Valéria – A gordura cada vez mais, em se tratando de obesidade, tem um fator genético. Os genótipos das pessoas vêm sendo estudado pois estão ocorrendo muitas alterações nos genes responsáveis pela obesidade.

C&T – Você concorda com a reposição hormonal da mulher?

Valéria – É uma questão muito complicada pois existem os médicos, nutricionistas que defendem a reposição hormonal natural e os que defendem as não-naturais. Em algum momento, pode ser que a mulher tenha que fazer a reposição hormonal sintética, pois durante a vida ela não se cuidou. Quando a mulher chega aos 45, 50 anos, vem a menopausa e depois a falta de estrógeno e a osteoporose. Às vezes, os profissionais não têm tempo hábil de tratar essa mulher, em termos hormonais, com a isoflavona da soja, que seria uma alternativa. Os orientais não fazem reposição hormonal sintética pois os alimentos consumidos são à base de soja. A isoflavona da soja impede que o excesso de estradiol que está sendo administrado consiga multiplicar as células cancerígenas. A isoflavona evita os cânceres dos órgãos sexuais.

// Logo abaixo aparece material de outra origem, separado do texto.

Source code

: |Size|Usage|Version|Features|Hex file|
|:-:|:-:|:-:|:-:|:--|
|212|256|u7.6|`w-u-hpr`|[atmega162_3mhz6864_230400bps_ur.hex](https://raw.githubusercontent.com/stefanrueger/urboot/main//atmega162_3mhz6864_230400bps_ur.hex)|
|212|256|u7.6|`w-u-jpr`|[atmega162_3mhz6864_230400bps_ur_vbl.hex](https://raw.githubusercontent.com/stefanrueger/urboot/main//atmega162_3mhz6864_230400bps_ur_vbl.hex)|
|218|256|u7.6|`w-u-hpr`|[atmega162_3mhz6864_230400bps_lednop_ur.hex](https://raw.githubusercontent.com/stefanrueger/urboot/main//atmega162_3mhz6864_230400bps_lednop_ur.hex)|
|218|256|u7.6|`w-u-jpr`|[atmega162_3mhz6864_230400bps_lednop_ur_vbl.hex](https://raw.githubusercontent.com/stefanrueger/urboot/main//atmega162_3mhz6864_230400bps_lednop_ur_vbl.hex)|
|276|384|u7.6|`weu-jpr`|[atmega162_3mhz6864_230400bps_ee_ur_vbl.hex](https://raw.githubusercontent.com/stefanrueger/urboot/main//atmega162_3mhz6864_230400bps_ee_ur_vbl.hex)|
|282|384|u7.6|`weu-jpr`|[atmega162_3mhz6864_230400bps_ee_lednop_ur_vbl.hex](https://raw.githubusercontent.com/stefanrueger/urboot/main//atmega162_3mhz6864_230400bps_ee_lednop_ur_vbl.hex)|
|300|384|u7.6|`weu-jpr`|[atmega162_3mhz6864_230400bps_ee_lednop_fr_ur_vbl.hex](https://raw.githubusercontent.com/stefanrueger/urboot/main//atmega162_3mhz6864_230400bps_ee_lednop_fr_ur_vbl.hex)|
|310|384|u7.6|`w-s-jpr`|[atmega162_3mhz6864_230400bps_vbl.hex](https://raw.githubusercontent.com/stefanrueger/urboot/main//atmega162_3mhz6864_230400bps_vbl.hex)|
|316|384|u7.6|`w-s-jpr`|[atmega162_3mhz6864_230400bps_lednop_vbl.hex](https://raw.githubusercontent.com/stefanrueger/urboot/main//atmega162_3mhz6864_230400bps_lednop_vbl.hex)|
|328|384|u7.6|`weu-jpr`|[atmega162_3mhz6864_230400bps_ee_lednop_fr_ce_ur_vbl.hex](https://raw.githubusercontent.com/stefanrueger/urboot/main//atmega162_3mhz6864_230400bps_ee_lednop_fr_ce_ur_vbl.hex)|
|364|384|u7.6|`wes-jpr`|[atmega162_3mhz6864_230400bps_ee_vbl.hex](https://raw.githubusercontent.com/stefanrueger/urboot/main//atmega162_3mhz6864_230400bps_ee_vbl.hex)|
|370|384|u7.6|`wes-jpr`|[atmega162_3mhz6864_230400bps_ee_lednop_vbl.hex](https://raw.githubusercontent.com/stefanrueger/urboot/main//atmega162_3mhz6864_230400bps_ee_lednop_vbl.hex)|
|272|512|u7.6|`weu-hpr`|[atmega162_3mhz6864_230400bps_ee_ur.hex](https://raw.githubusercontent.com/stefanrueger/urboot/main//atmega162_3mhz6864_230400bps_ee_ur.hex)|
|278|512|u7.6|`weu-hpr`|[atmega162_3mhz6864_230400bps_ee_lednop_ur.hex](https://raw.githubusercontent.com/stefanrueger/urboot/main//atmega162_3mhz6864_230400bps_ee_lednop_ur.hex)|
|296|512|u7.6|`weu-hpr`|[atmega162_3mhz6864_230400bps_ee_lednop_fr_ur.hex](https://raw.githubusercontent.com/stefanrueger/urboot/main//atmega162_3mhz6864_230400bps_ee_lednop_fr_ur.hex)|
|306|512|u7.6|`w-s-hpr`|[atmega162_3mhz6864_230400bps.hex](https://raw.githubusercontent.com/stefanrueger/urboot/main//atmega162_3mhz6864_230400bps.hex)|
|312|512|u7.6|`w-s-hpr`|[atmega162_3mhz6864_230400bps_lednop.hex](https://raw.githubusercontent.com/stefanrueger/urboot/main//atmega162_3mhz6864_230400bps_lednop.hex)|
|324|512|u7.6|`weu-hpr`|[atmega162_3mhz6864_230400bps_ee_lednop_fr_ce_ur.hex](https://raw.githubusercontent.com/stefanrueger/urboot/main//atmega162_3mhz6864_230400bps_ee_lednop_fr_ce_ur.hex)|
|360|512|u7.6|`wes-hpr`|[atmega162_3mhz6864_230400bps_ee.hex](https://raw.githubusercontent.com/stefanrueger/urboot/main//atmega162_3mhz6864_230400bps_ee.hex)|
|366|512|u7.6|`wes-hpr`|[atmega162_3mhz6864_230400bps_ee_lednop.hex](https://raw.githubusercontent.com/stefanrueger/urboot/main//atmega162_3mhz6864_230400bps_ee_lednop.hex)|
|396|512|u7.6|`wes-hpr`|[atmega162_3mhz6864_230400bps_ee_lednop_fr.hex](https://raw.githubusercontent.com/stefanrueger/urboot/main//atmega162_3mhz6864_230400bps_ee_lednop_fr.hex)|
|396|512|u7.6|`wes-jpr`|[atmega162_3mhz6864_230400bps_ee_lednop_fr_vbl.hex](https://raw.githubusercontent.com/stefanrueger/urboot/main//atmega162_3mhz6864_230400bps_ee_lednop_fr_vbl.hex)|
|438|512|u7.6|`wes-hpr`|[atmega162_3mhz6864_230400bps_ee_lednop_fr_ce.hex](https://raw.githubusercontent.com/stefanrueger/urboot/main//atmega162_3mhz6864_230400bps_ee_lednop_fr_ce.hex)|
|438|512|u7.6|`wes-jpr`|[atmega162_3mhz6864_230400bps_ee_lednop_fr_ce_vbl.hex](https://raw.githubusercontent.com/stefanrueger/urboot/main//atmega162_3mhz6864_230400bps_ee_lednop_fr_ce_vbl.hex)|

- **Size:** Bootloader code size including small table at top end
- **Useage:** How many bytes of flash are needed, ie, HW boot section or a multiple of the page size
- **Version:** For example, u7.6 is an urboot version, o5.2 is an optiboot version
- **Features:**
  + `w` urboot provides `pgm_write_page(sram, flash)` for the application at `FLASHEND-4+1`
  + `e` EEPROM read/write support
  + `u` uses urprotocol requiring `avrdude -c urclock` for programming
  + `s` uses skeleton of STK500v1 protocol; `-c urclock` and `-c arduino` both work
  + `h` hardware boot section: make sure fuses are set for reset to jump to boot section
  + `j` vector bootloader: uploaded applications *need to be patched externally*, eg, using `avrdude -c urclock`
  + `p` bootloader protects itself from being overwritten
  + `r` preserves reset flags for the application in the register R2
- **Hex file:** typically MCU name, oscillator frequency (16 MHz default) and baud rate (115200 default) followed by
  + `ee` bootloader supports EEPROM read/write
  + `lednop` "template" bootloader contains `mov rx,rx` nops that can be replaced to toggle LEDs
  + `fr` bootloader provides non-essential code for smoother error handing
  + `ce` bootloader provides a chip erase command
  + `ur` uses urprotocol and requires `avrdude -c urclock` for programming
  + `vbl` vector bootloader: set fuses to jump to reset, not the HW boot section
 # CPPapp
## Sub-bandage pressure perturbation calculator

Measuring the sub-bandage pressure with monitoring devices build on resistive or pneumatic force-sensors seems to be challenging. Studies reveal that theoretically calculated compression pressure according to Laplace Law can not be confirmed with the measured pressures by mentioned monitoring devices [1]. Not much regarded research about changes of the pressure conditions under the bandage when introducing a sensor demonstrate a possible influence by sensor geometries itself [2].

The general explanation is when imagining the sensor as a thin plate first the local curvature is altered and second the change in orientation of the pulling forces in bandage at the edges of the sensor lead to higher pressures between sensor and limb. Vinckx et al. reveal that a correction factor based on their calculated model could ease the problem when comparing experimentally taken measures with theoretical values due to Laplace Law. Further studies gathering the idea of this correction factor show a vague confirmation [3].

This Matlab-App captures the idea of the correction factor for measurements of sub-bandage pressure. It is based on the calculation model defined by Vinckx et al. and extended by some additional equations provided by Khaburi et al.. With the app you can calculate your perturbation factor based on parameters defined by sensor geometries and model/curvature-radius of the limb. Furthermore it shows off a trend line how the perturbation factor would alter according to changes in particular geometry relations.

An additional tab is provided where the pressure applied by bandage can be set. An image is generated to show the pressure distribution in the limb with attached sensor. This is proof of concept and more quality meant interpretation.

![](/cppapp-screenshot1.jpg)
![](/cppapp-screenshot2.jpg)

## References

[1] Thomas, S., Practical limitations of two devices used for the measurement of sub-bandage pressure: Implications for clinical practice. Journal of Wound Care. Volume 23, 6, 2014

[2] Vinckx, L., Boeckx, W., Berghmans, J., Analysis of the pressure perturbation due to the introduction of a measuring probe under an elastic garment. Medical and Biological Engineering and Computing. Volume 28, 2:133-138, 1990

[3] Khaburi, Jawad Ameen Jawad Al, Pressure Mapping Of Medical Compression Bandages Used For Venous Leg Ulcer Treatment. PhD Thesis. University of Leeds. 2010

C&T – Uma pessoa que se alimenta bem e mora em São Paulo, uma cidade estressante, e uma outra que não se alimenta bem e mora no interior, têm muitas diferenças na composição orgânica?

Valéria – Tem uma profunda diferença. A pessoa que mora em São Paulo é estressada por causa de toda a “confusão” da cidade grande e mora em um ambiente totalmente poluído. Essa combinação de estresse e poluição acaba com a transformação de radicais livres. Então, a alimentação saudável servirá mais ou menos para equilibrar. No interior, que tem menos estresse e menos poluição, com certeza, mesmo existindo alguns hábitos alimentares que não são saudáveis, há um impacto menor. Se a pessoa consumir um alimento com colesterol, vai aumentar o HDL, que é o colesterol bom. Além disso, os níveis de LDL (o colesterol ruim) são importantes. Mas também é importante se atentar à oxidação a qual essa partícula está sujeita. Essa oxidação é realizada pelos radicais livres, em que situações de estresse e sob poluição estão presentes no organismo em maior quantidade, podendo promover oxidação excessiva das partículas LDL.